#23621 closed enhancement (fixed)
[patch] Check for trees that are too big
Reported by: | anonymous | Owned by: | team |
---|---|---|---|
Priority: | normal | Milestone: | 24.07 |
Component: | Core validator | Version: | |
Keywords: | natural tree size | Cc: |
Description
According to the Guinness World Records, the greatest circumference for a tree is 43m. I suggest implementing a check for trees with circumferences exceeding this value, as they are likely to be errors.
For instance, we currently have 2001 nodes in the database with a circumference of 45: https://overpass-turbo.eu/s/1JUU. Osmose could suggest to check them and:
- delete the value if plainly wrong or
- fix 'circumference=45' to 'circumference=0.45' or 'circumference=45 cm'
Another check could be on height. Trees taller than Hyperion (tallest tree in the world with 116m) are likely to be errors.
I suggested this check in Osmose and they redirect me here:
https://overpass-turbo.eu/s/1JWd
At least 62638 trees worldwide affected by the circumference limit of 43m (excluding those with units or decimals).
I suspect this might be interesting for JOSM, for their numerical validation rules (which we synchronize with Osmose). That way it benefits more people and people who add those trees get a warning prior to uploading it in the first place.
Attachments (1)
Change History (30)
comment:1 by , 7 months ago
Keywords: | natural tree size added |
---|
comment:3 by , 7 months ago
I would opt for the first version, easier to understand and maintain.
Also the circumference
and diameter_crown
should be added to the numeric validator to warn cases such as circumference=10m
-> circumference=10 m
.
comment:4 by , 7 months ago
Is there really no method to ask for the - possibly converted - value in m using mapcss?

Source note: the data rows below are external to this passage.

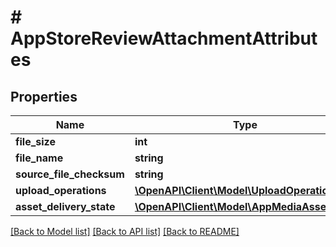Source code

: # # AppStoreReviewAttachmentAttributes

## Properties

Name | Type | Description | Notes
------------ | ------------- | ------------- | -------------
**file_size** | **int** |  | [optional] 
**file_name** | **string** |  | [optional] 
**source_file_checksum** | **string** |  | [optional] 
**upload_operations** | [**\OpenAPI\Client\Model\UploadOperation[]**](UploadOperation.md) |  | [optional] 
**asset_delivery_state** | [**\OpenAPI\Client\Model\AppMediaAssetState**](AppMediaAssetState.md) |  | [optional] 

[[Back to Model list]](../../README.md#documentation-for-models) [[Back to API list]](../../README.md#documentation-for-api-endpoints) [[Back to README]](../../README.md)


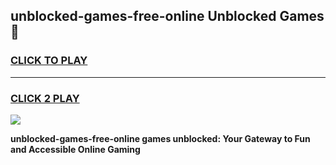 
## unblocked-games-free-online Unblocked Games👋
<h3>
<a href="https://news.freeplayer.one?title=unblocked-games-free-online&ref=16F">CLICK TO PLAY</a></h3>
<hr>

<h3>
<a href="https://news.freeplayer.one?title=unblocked-games-free-online&ref=16F">CLICK 2 PLAY</a>
  
</h3>

<a href="https://news.freeplayer.one?title=unblocked-games-free-online&ref=16F/"><img src="https://clearcache.store/games.png"></a>


**unblocked-games-free-online games unblocked: Your Gateway to Fun and Accessible Online Gaming**
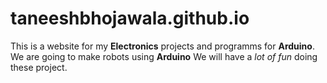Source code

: # taneeshbhojawala.github.io
This is a website for my **Electronics** projects and programms for **Arduino**.
We are going to make robots using **Arduino**
We will have a *lot of fun* doing these project.


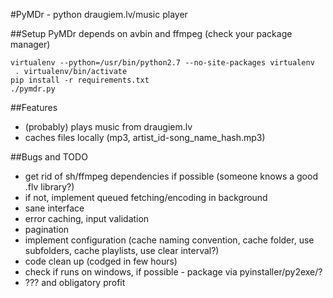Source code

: #PyMDr - python draugiem.lv/music player

##Setup
PyMDr depends on avbin and ffmpeg (check your package manager)

    virtualenv --python=/usr/bin/python2.7 --no-site-packages virtualenv
     . virtualenv/bin/activate
    pip install -r requirements.txt
    ./pymdr.py

##Features
* (probably) plays music from draugiem.lv
* caches files locally (mp3, artist_id-song_name_hash.mp3)

##Bugs and TODO
* get rid of sh/ffmpeg dependencies if possible (someone knows a good .flv library?)
* if not, implement queued fetching/encoding in background
* sane interface
* error caching, input validation
* pagination
* implement configuration (cache naming convention, cache folder, use subfolders, cache playlists, use clear interval?)
* code clean up (codged in few hours)
* check if runs on windows, if possible - package via pyinstaller/py2exe/?
* ??? and obligatory profit
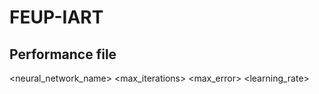 # FEUP-IART

## Performance file
<neural_network_name> <max_iterations> <max_error> <learning_rate> <performance>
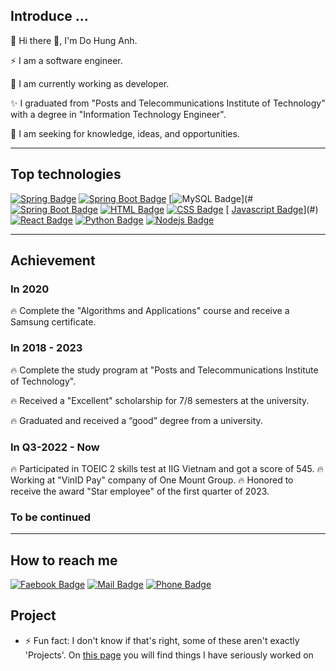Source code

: 
## **Introduce ...**

🌱 Hi there 👋, I'm Do Hung Anh.

⚡  I am a software engineer.

🌱 I am currently working as developer.

✨ I graduated from "Posts and Telecommunications Institute of Technology" with a degree in "Information Technology Engineer".

🌱 I am seeking for knowledge, ideas, and opportunities.

---
## **Top technologies**
[![Spring Badge](https://img.shields.io/badge/-spring-3C873A?style=for-the-badge&labelColor=white&logo=spring&logoColor=9C873Y)](#)  [![Spring Boot Badge](https://img.shields.io/badge/-spring-3C873A?style=for-the-badge&labelColor=white&logo=springboot&logoColor=9C873Y)](#) [![MySQL Badge](https://img.shields.io/badge/-Python-3776AB?style=for-the-badge&labelColor=black&logo=mysql&logoColor=white)](#[![Spring Boot Badge](https://img.shields.io/badge/-spring-3C873A?style=for-the-badge&labelColor=white&logo=springboot&logoColor=9C873Y)](#) [![HTML Badge](https://img.shields.io/badge/-HTML-E34F26?style=for-the-badge&labelColor=black&logo=html5&logoColor=E34F26)](#) [![CSS Badge](https://img.shields.io/badge/-CSS-1572b6?style=for-the-badge&labelColor=black&logo=css3&logoColor=1572b6)](#)  [ [Javascript Badge](https://img.shields.io/badge/-Javascript-F0DB4F?style=for-the-badge&labelColor=black&logo=javascript&logoColor=F0DB4F)](#)  [![React Badge](https://img.shields.io/badge/-React-61DBFB?style=for-the-badge&labelColor=black&logo=react&logoColor=61DBFB)](#)  [![Python Badge](https://img.shields.io/badge/-Python-3776AB?style=for-the-badge&labelColor=black&logo=python&logoColor=white)](#) [![Nodejs Badge](https://img.shields.io/badge/-Nodejs-3C873A?style=for-the-badge&labelColor=black&logo=node.js&logoColor=3C873A)](#) 

---

## **Achievement**
### **In 2020**
🔥 Complete the "Algorithms and Applications" course and receive a Samsung certificate.
</br>

### **In 2018 - 2023**
🔥 Complete the study program at "Posts and Telecommunications Institute of Technology".

🔥 Received a "Excellent" scholarship for 7/8 semesters at the university.

🔥 Graduated and received a “good” degree from a university.
</br>

### **In Q3-2022 - Now**
🔥 Participated in TOEIC 2 skills test at IIG Vietnam and got a score of 545.
🔥 Working at "VinID Pay" company of One Mount Group.
🔥 Honored to receive the award "Star employee" of the first quarter of 2023.
</br>

### To be continued

---

## **How to reach me**
[![Faebook Badge](https://img.shields.io/badge/-Do%20Hung%20Anh-blue?style=flat&labelColor=blue&logo=facebook&logoColor=white)](https://www.facebook.com/anhdh.fb) [![Mail Badge](https://img.shields.io/badge/-Do%20Hung%20Anh-c0392b?style=flat&labelColor=c0392b&logo=gmail&logoColor=white)](mailto:anhdh.cv@gmail.com) [![Phone Badge](https://img.shields.io/badge/-0962507172-brightgreen?style=flat&labelColor=brightgreen&logo=apple&logoColor=white)](tel:0962507172)

## **Project**
- ⚡ Fun fact: I don't know if that's right, some of these aren't exactly 'Projects'. On [this page](https://github.com/anhdh-gh?tab=repositories&type=public) you will find things I have seriously worked on

<!--
**anhdh-gh/anhdh-gh** is a ✨ _special_ ✨ repository because its `README.md` (this file) appears on your GitHub profile.

Here are some ideas to get you started:

- 🔭 I’m currently working on ...
- 🌱 I’m currently learning ...
- 👯 I’m looking to collaborate on ...
- 🤔 I’m looking for help with ...
- 💬 Ask me about ...
- 📫 How to reach me: ...
- 😄 Pronouns: ...
- ⚡ Fun fact: ...
-->

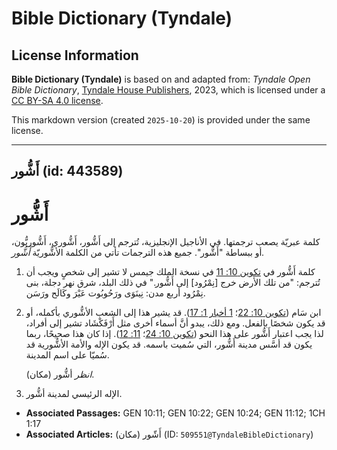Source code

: # Bible Dictionary (Tyndale)

## License Information

**Bible Dictionary (Tyndale)** is based on and adapted from: _Tyndale Open Bible Dictionary_, [Tyndale House Publishers](https://tyndaleopenresources.com/), 2023, which is licensed under a [CC BY-SA 4.0 license](https://creativecommons.org/licenses/by-sa/4.0/legalcode.en).

This markdown version (created `2025-10-20`) is provided under the same license.



--------------------------------

## أَشُّور (id: 443589)

أَشُّور
=======

كلمة عبريّة يصعب ترجمتها. في الأناجيل الإنجليزية، تُترجم إلى أَشُّور، أَشُّوري، أَشُّوريُّون، أو ببساطة "أَشُّور". جميع هذه الترجمات تأتي من الكلمة الأشُّوريّة *أَشُّور.*

1. كلمة أَشُّور في [تكوين 10: 11](https://ref.ly/Gen10:11) في نسخة الملك جيمس لا تشير إلى شخصٍ ويجب أن تُترجم: "من تلك الأرض خرج \[نِمْرُود] إلى أَشُّور." في ذلك البلد، شرق نهر دجلة، بنى نِمْرُود أربع مدن: نِينَوَى ورَحُوبُوت عَيْرَ وكَالَح ورَسَن.
2. ابن سَام ([تكوين 10: 22](https://ref.ly/Gen10:22)؛ [1 أخبار 1: 17](https://ref.ly/1Chr1:17)). قد يشير هذا إلى الشعب الأشُّوري بأكمله، أو قد يكون شخصًا بالفعل. ومع ذلك، يبدو أنَّ أسماء أخرى مثل أَرْفَكْشَاد تشير إلى أفراد، لذا يجب اعتبار أَشُّور على هذا النحو ([تكوين 10: 24](https://ref.ly/Gen10:24)؛ [11: 12](https://ref.ly/Gen11:12)). إذا كان هذا صحيحًا، ربما يكون قد أسَّس مدينة أَشُّور، التي سُميت باسمه. قد يكون الإله والأمة الأشُّورية قد سُميّا على اسم المدينة.

    *انظر* أشُّور (مكان).

3. الإله الرئيسي لمدينة أشُّور.

* **Associated Passages:** GEN 10:11; GEN 10:22; GEN 10:24; GEN 11:12; 1CH 1:17
* **Associated Articles:** أَشّور (مكان) (ID: `509551@TyndaleBibleDictionary`)

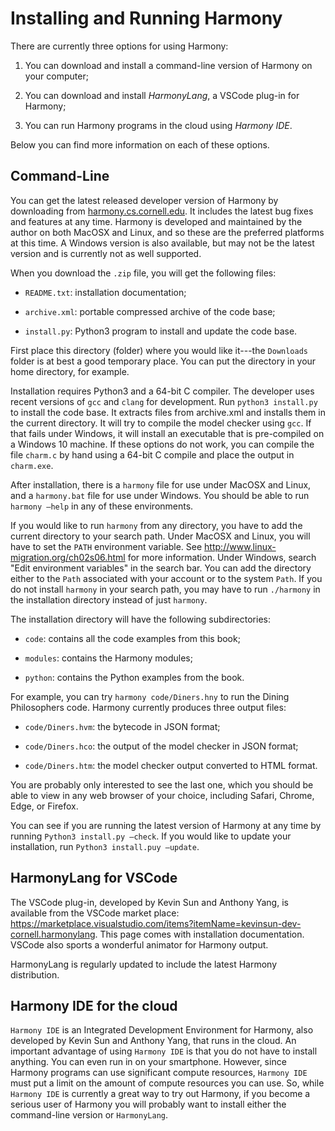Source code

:
# Installing and Running Harmony 

There are currently three options for using Harmony:

1.  You can download and install a command-line version of Harmony on
    your computer;

2.  You can download and install *HarmonyLang*, a VSCode plug-in for
    Harmony;

3.  You can run Harmony programs in the cloud using *Harmony IDE*.

Below you can find more information on each of these options.

## Command-Line

You can get the latest released developer version of Harmony by
downloading from [harmony.cs.cornell.edu](harmony.cs.cornell.edu). It
includes the latest bug fixes and features at any time. Harmony is
developed and maintained by the author on both MacOSX and Linux, and so
these are the preferred platforms at this time. A Windows version is
also available, but may not be the latest version and is currently not
as well supported.

When you download the `.zip` file, you will get the following files:

-   `README.txt`: installation documentation;

-   `archive.xml`: portable compressed archive of the code base;

-   `install.py`: Python3 program to install and update the code base.

First place this directory (folder) where you would like it---the
`Downloads` folder is at best a good temporary place. You can put the
directory in your home directory, for example.

Installation requires Python3 and a 64-bit C compiler. The developer
uses recent versions of `gcc` and `clang` for development. Run
`python3 install.py` to install the code base. It extracts files from
archive.xml and installs them in the current directory. It will try to
compile the model checker using `gcc`. If that fails under Windows, it
will install an executable that is pre-compiled on a Windows 10 machine.
If these options do not work, you can compile the file `charm.c` by hand
using a 64-bit C compile and place the output in `charm.exe`.

After installation, there is a `harmony` file for use under MacOSX and
Linux, and a `harmony.bat` file for use under Windows. You should be
able to run `harmony –help` in any of these environments.

If you would like to run `harmony` from any directory, you have to add
the current directory to your search path. Under MacOSX and Linux, you
will have to set the `PATH` environment variable. See
<http://www.linux-migration.org/ch02s06.html> for more information.
Under Windows, search \"Edit environment variables\" in the search bar.
You can add the directory either to the `Path` associated with your
account or to the system `Path`. If you do not install `harmony` in your
search path, you may have to run `./harmony` in the installation
directory instead of just `harmony`.

The installation directory will have the following subdirectories:

-   `code`: contains all the code examples from this book;

-   `modules`: contains the Harmony modules;

-   `python`: contains the Python examples from the book.

For example, you can try `harmony code/Diners.hny` to run the Dining
Philosophers code. Harmony currently produces three output files:

-   `code/Diners.hvm`: the bytecode in JSON format;

-   `code/Diners.hco`: the output of the model checker in JSON format;

-   `code/Diners.htm`: the model checker output converted to HTML
    format.

You are probably only interested to see the last one, which you should
be able to view in any web browser of your choice, including Safari,
Chrome, Edge, or Firefox.

You can see if you are running the latest version of Harmony at any time
by running `Python3 install.py –check`. If you would like to update your
installation, run `Python3 install.puy –update`.

## HarmonyLang for VSCode

The VSCode plug-in, developed by Kevin Sun and Anthony Yang, is
available from the VSCode market place:
<https://marketplace.visualstudio.com/items?itemName=kevinsun-dev-cornell.harmonylang>.
This page comes with installation documentation. VSCode also sports a
wonderful animator for Harmony output.

HarmonyLang is regularly updated to include the latest Harmony
distribution.

## Harmony IDE for the cloud

`Harmony IDE` is an Integrated Development Environment for Harmony, also
developed by Kevin Sun and Anthony Yang, that runs in the cloud. An
important advantage of using `Harmony IDE` is that you do not have to
install anything. You can even run in on your smartphone. However, since
Harmony programs can use significant compute resources, `Harmony IDE`
must put a limit on the amount of compute resources you can use. So,
while `Harmony IDE` is currently a great way to try out Harmony, if you
become a serious user of Harmony you will probably want to install
either the command-line version or `HarmonyLang`.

We have a similar test for towers also using a very complex regex:
*[man_made=communications_tower][height][height =~ /^((7[0-4]|[1-6]?[0-9])(\.[0-9]*)?( m)?|(2(4[0-5]|[0-3][0-9])|1?[0-9]?[0-9])((\.[0-9]*)?( ft|\')|\'(11|10|[0-9])(\.[0-9]*)?\"))$/] { /* 75m ~ 246ft ~ 246' */ throwWarning: tr("{0} together with {1}", "{0.tag}", "{1.tag}"); suggestAlternative: "man_made=tower + tower:type=communication + height"; group: tr("suspicious tag combination"); assertMatch: "node man_made=communications_tower height=58"; assertMatch: "node man_made=communications_tower height=\"74 m\""; assertMatch: "node man_made=communications_tower height=0.8"; assertMatch: "node man_made=communications_tower height=245'"; assertMatch: "node man_made=communications_tower height=\"224.22 ft\""; assertMatch: "node man_made=communications_tower height=231'10.22\""; assertNoMatch: "node man_made=communications_tower height=\"75 m\""; assertNoMatch: "node man_made=communications_tower height=75.72"; assertNoMatch: "node man_made=communications_tower height=\"328.22 ft\""; assertNoMatch: "node man_made=communications_tower height=4358'8\""; assertNoMatch: "node height=4358'"; }
comment:5 by , 7 months ago
In Rules/Runways I've used some MapCSS hack (to_int()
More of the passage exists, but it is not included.